WASHINGTON – Last year’s mild winter is history, as it looks like it’ll be a pretty normal and cold winter this year. And that could cost you.
Your bill could be 20 percent higher if you heat your home with oil, 15 percent higher if you use natural gas, 13 percent higher if you use propane and 5 percent higher if you use electricity, according to the annual Winter Fuels Outlook from the Energy Department’s Energy Information Administration.
Priscilla Knight, spokeswoman for the Northern Virginia Electric Cooperative, says there are simple inexpensive things you can do now to keep costs down. They include caulking around windows or adding weatherstripping around doors.
“You can lose about 35 percent of your heating through leaks in your home,” says Knight.
Here is a list of other inexpensive things NOVEC recommends to keep your heating costs down:
Insert foam rubber insulation pads under wall outlet and switch covers. Replace covers and push child-protection inserts into outlets to stop drafts.

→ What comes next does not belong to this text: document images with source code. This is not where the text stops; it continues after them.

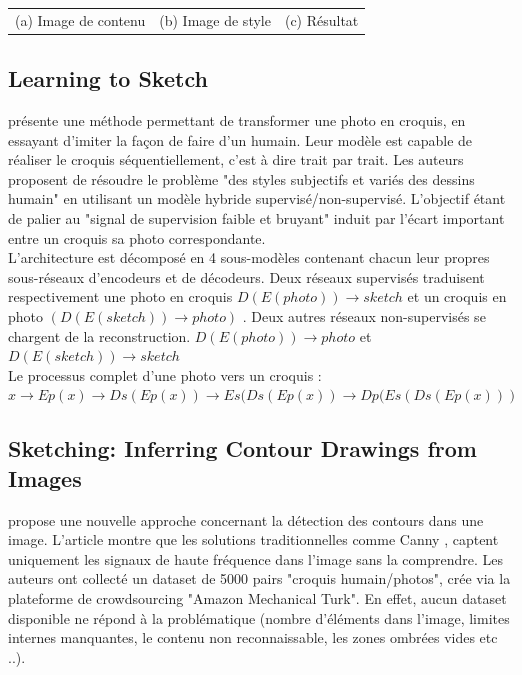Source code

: \documentclass[a4paper, 12pt]{book}
\begin{document}
\begin{center}
\begin{tabular}{ccc}
    (a) Image de contenu & (b) Image de style &(c) Résultat
  \end{tabular}
\end{center}


\subsection{Learning to Sketch} 
\cite{DBLP:journals/corr/abs-1805-00247} présente une méthode permettant de transformer une photo en croquis, en essayant d'imiter la façon de faire d'un humain. Leur modèle est capable de réaliser le croquis séquentiellement, c'est à dire trait par trait. Les auteurs proposent de résoudre le problème "des styles subjectifs et variés des dessins humain" en utilisant un modèle hybride supervisé/non-supervisé. L'objectif étant de palier au "signal de supervision faible et bruyant" induit par l'écart important entre un croquis sa photo correspondante. \\

L'architecture est décomposé en 4 sous-modèles contenant chacun leur propres sous-réseaux d'encodeurs et de décodeurs. Deux réseaux supervisés traduisent respectivement une photo en croquis $D(E(photo))\to sketch$ et un croquis en photo $(D(E(sketch))\to photo)$ . Deux autres réseaux non-supervisés se chargent de la reconstruction. $D(E(photo))\to photo$ et $D(E(sketch))\to sketch$  \\

Le processus complet d'une photo vers un croquis : \\ $x\to Ep(x)\to Ds(Ep(x))\to Es(Ds(Ep(x))\to Dp(Es(Ds(Ep(x)))$

\subsection{Sketching: Inferring Contour Drawings from Images}
\cite{DBLP:journals/corr/abs-1901-00542} propose une nouvelle approche concernant la détection des contours dans une image. L'article montre que les solutions traditionnelles comme Canny \cite{4767851} , captent uniquement les signaux de haute fréquence dans l’image sans la comprendre. Les auteurs ont collecté un dataset de 5000 pairs "croquis humain/photos", crée via la plateforme de crowdsourcing "Amazon Mechanical Turk". En effet, aucun dataset disponible ne répond à la problématique (nombre d'éléments dans l'image, limites internes manquantes, le contenu non reconnaissable, les zones ombrées vides etc ..).
\end{document}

Wash windows to let the sun’s warmth help heat the house. Close window treatments at night to help keep warm air indoors.
Apply weatherstripping around windows. As an extra wind barrier, cover windows with plastic available at hardware and home stores.
Adhere weatherstripping around drafty exterior doors and attach insulating door sweeps to help block cold air from penetrating under the threshold.
Keep garage doors closed most of the time if the garage is attached to the house.
Set the furnace thermostat at 68 degrees or lower.
Replace heating-system filters monthly. A dirty filter restricts air flow and makes the system work harder.
An open fireplace without glass doors draws heated indoor air up the flue. When the fireplace is not in use, close the damper and glass doors to prevent as much as 14 percent air leakage.